Terry McLaurin and the Washington Commanders are entrenched in a contract standoff with neither side yielding. McLaurin has used holdouts, trade requests, and other leverage without securing the extension or increased pay he seeks. General manager Adam Peters has maintained a firm stance to protect the franchise's long-term financial flexibility. League sources indicate negotiations have not meaningfully moved and that market expectations center around a $27–28 million per year valuation that most decision-makers view as reasonable. McLaurin's activation from the physically unable to perform list is positive, but no extension accompanied the move, and the receiver reportedly desires a higher figure.
McLaurin has taken every drastic measure, and it hasn't worked. From holding out to trade requests and everything in between has been piled onto the Commanders in pursuit of getting the money he's after. It didn't have the desired effect, which is a testament to Peters' strong resolve and willingness to take some heat to protect the team's long-term flexibility.
This is from a source close to the situation.
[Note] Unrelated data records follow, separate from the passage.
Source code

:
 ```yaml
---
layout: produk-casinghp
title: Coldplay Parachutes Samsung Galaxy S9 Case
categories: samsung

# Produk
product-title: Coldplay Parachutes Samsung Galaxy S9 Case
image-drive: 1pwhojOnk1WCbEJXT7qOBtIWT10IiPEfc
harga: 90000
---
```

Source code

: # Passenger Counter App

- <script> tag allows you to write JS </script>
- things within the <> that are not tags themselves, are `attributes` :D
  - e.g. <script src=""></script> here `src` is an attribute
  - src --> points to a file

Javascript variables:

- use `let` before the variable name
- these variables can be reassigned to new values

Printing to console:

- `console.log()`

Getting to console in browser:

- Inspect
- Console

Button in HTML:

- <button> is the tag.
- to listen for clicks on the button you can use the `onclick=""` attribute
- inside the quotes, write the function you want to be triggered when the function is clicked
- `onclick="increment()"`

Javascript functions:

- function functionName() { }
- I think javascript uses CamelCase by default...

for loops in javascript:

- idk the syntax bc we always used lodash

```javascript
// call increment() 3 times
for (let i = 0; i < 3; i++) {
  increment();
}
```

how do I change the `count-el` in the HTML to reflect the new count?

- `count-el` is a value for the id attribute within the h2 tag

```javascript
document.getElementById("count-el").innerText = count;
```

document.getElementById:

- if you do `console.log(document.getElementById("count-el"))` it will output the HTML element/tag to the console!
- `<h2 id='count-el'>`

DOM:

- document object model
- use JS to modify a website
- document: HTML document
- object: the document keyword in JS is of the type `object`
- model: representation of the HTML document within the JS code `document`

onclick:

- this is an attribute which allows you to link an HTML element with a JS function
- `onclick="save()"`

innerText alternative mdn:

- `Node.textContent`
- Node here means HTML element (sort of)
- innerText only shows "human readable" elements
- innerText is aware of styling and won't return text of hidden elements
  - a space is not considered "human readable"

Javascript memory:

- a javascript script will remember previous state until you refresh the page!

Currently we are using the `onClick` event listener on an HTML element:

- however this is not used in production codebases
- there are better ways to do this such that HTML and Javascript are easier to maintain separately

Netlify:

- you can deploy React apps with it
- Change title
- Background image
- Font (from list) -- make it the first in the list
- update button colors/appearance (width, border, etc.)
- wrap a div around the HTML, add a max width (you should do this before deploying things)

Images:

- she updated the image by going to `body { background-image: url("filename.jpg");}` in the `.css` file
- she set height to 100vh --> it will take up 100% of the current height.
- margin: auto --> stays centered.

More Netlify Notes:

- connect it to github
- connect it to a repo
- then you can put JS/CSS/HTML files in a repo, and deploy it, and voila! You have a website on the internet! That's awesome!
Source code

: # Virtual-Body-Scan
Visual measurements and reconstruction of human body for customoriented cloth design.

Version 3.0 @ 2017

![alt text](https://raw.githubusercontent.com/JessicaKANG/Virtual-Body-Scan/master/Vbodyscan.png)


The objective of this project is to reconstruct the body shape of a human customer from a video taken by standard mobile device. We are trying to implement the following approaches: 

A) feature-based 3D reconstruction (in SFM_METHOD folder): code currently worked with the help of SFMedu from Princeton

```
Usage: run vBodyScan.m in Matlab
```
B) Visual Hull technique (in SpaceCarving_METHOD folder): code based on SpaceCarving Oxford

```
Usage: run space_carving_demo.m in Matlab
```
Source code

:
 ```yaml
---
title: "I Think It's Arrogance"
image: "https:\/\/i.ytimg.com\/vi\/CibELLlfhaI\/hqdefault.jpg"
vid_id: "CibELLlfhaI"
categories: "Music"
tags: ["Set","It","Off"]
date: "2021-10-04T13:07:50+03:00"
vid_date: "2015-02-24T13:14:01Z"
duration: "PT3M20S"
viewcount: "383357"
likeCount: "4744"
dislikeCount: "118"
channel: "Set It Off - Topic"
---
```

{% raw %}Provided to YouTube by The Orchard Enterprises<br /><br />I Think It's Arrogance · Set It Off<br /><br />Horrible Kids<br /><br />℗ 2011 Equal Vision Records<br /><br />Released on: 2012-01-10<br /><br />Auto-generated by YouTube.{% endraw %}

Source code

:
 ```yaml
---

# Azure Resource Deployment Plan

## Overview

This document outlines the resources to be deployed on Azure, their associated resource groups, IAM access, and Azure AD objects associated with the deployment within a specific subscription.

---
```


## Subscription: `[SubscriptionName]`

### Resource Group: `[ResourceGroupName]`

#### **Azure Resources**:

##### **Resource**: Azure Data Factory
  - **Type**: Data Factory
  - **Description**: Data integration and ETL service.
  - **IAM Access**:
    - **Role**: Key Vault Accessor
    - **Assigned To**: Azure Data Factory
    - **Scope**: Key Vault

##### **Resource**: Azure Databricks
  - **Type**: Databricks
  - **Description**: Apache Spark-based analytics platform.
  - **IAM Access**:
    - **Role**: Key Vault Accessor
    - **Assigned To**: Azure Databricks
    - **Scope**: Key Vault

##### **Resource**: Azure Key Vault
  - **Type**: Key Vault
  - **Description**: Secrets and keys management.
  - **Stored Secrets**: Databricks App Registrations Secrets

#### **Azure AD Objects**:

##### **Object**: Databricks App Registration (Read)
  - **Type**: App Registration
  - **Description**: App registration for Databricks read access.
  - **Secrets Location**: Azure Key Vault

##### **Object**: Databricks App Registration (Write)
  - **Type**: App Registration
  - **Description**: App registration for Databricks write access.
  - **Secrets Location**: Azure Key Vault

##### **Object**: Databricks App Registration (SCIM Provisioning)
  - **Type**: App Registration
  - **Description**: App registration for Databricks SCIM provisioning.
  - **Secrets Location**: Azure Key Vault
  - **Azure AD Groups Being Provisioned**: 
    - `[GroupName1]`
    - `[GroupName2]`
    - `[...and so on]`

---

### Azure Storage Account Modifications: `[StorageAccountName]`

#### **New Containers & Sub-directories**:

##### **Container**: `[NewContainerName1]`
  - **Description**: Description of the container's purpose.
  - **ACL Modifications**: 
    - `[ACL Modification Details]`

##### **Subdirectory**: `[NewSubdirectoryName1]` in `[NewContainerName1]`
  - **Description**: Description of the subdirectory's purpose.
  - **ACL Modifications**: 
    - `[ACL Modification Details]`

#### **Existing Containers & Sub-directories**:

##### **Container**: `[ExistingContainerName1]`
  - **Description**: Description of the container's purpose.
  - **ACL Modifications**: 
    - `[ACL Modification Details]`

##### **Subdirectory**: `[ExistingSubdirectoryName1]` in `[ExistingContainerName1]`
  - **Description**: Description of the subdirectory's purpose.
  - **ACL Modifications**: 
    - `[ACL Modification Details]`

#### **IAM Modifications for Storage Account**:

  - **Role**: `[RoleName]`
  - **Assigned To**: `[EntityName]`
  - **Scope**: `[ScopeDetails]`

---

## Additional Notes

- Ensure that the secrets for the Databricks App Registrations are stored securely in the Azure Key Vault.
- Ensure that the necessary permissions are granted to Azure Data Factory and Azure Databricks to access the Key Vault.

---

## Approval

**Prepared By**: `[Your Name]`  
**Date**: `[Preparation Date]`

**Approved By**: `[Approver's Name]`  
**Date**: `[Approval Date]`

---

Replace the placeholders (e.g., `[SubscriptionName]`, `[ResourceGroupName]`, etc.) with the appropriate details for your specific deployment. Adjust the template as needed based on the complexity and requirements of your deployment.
Nothing significant has changed...That usually also tells you that both sides haven't changed their positions either. Every decision-maker in football kind of always falls between that 27 and 28 [million]. I have a hard time finding anyone who has given me the number that I think the McLaurin camp is giving. Not saying they shouldn't go for it, it's just I think most teams are looking at it through the lens of Adam Peters right now.